Looks like they want to have more restaurants and groceries.
A large development planned along FM 620 in North Austin could bring more than 300,000 square feet of retail and restaurants to the area.
A local development team, P&S Investments I LLC, has closed on 69 acres at the corner of FM 620 and Wilson Parke Avenue and hopes to start construction on the site by late spring next year. The Trails at 620, as the planned development is called, will include a mix of retail and restaurants, about two miles of trails and a lake feature, and possibly a hotel and movie theater. The developers, Leslie Perry Sloan and Rodney Speaks, also hope to have a specialty grocer as part of the project.
“It will have unique features and an outdoor Austin flair,” Speaks said, adding that he hopes at buildout the project would have a similar feel to Central Park in Austin, which features a park and walking trails around retail and a Central Market grocery store.
Sloan and Speaks declined to say how much they paid for the land, citing confidentiality agreements, but said they have secured financing through a lender and have an equity partner from Houston. At buildout, development costs could total $65 million to $70 million, Sloan said, although some of that will come from tenants’ purchases of sites within the project. Sites will be available for lease and for sale, she said.
Duncan Commercial LLC represented P&S Investments, and it will handle marketing for the Trails at 620. Bosse & Pharis Associates Inc. is the project’s land planner and landscape designer, and Texas Engineering Solutions LLC is the engineer. Eric DeJernett with CB Richard Ellis’ Austin office represented the tract’s seller, Tomen-Parke Associates Ltd.
While retail development has all but ground to a halt nationwide and in Central Texas, Sloan and Speaks are optimistic about the project’s success because the area remains relatively underserved, they said.
South of the Trails at 620 site, near the intersection of FM 620 and RR 2222, retailers including Home Depot and H.E. Butt Grocery Co. have established stores. Just east of the FM 620 and Wilson Parke Ave. intersection, Wal-Mart also has a store. But Sloan and Speaks, who live in the area, said there’s still a demand for more retail — especially if it’s food-related.
“The first thing people who live out there say they want is grocery and restaurants,” Sloan said.
Joe Duncan, president of Duncan Commercial, said the nearby HEB off of RR 2222 has recently expanded and “is always packed,” a good indication that demand exists for more grocery options in the area.
Sloan and Speaks declined to say which tenants they’re talking to, but said they started receiving inquiries from interested parties before they closed on the land. Many restaurateurs told them they’ve been waiting for more development in the area so they can open locations there, Sloan said.

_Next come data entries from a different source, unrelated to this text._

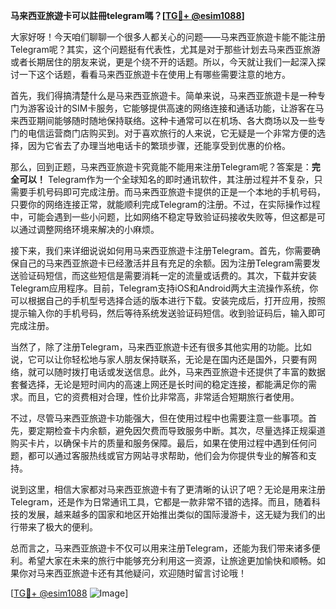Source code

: **马来西亚旅遊卡可以註冊telegram嗎？[[TG💪+ @esim1088](https://t.me/s/esim1088)]**

大家好呀！今天咱们聊聊一个很多人都关心的问题——马来西亚旅遊卡能不能注册Telegram呢？其实，这个问题挺有代表性，尤其是对于那些计划去马来西亚旅游或者长期居住的朋友来说，更是个绕不开的话题。所以，今天就让我们一起深入探讨一下这个话题，看看马来西亚旅遊卡在使用上有哪些需要注意的地方。

首先，我们得搞清楚什么是马来西亚旅遊卡。简单来说，马来西亚旅遊卡是一种专门为游客设计的SIM卡服务，它能够提供高速的网络连接和通话功能，让游客在马来西亚期间能够随时随地保持联络。这种卡通常可以在机场、各大商场以及一些专门的电信运营商门店购买到。对于喜欢旅行的人来说，它无疑是一个非常方便的选择，因为它省去了办理当地电话卡的繁琐步骤，还能享受到优惠的价格。

那么，回到正题，马来西亚旅遊卡究竟能不能用来注册Telegram呢？答案是：**完全可以！** Telegram作为一个全球知名的即时通讯软件，其注册过程并不复杂，只需要手机号码即可完成注册。而马来西亚旅遊卡提供的正是一个本地的手机号码，只要你的网络连接正常，就能顺利完成Telegram的注册。不过，在实际操作过程中，可能会遇到一些小问题，比如网络不稳定导致验证码接收失败等，但这都是可以通过调整网络环境来解决的小麻烦。

接下来，我们来详细说说如何用马来西亚旅遊卡注册Telegram。首先，你需要确保自己的马来西亚旅遊卡已经激活并且有充足的余额。因为注册Telegram需要发送验证码短信，而这些短信是需要消耗一定的流量或话费的。其次，下载并安装Telegram应用程序。目前，Telegram支持iOS和Android两大主流操作系统，你可以根据自己的手机型号选择合适的版本进行下载。安装完成后，打开应用，按照提示输入你的手机号码，然后等待系统发送验证码短信。收到验证码后，输入即可完成注册。

当然了，除了注册Telegram，马来西亚旅遊卡还有很多其他实用的功能。比如说，它可以让你轻松地与家人朋友保持联系，无论是在国内还是国外，只要有网络，就可以随时拨打电话或发送信息。此外，马来西亚旅遊卡还提供了丰富的数据套餐选择，无论是短时间内的高速上网还是长时间的稳定连接，都能满足你的需求。而且，它的资费相对合理，性价比非常高，非常适合短期旅行者使用。

不过，尽管马来西亚旅遊卡功能强大，但在使用过程中也需要注意一些事项。首先，要定期检查卡内余额，避免因欠费而导致服务中断。其次，尽量选择正规渠道购买卡片，以确保卡片的质量和服务保障。最后，如果在使用过程中遇到任何问题，都可以通过客服热线或官方网站寻求帮助，他们会为你提供专业的解答和支持。

说到这里，相信大家都对马来西亚旅遊卡有了更清晰的认识了吧？无论是用来注册Telegram，还是作为日常通讯工具，它都是一款非常不错的选择。而且，随着科技的发展，越来越多的国家和地区开始推出类似的国际漫游卡，这无疑为我们的出行带来了极大的便利。

总而言之，马来西亚旅遊卡不仅可以用来注册Telegram，还能为我们带来诸多便利。希望大家在未来的旅行中能够充分利用这一资源，让旅途更加愉快和顺畅。如果你对马来西亚旅遊卡还有其他疑问，欢迎随时留言讨论哦！

[[TG💪+ @esim1088](https://t.me/s/esim1088) ![Image](https://i.postimg.cc/4NQfJmqS/Snipaste-2025-05-13-00-14-12.png)]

Speaks also said he hopes the project’s estimated completion about two years from now will coincide with a broad economic recovery.
Patrick Shelton, an associate with Duncan Commercial, said the site is sort of a “last of the Mohicans.”
“It’s hard to find tracts in any area, especially this area,” he said.
The previous owners, an investment group out of New York, zoned the land and buried utilities. The land also has a 10(a) permit in place, which allows development to occur on an endangered species habitat. The site is surrounded by land dedicated to the Balcones Canyonlands Conservation Program.
Andrew Scroggie, vice president of the Austin commercial retail division of The Weitzman Group, said that submarket has strong incomes and moderate population-based density, as well as a high traffic corridor along FM 620.
He said that a successful retail development in that area will have to be tenant-driven, though, and can’t risk overbuilding.
“If they have a great lead tenant, they can build around that,” he said. “With a strong anchor, you could develop for the neighborhood, and retailers and service operators would be part of that. … And a site like that lends itself to that type of development.”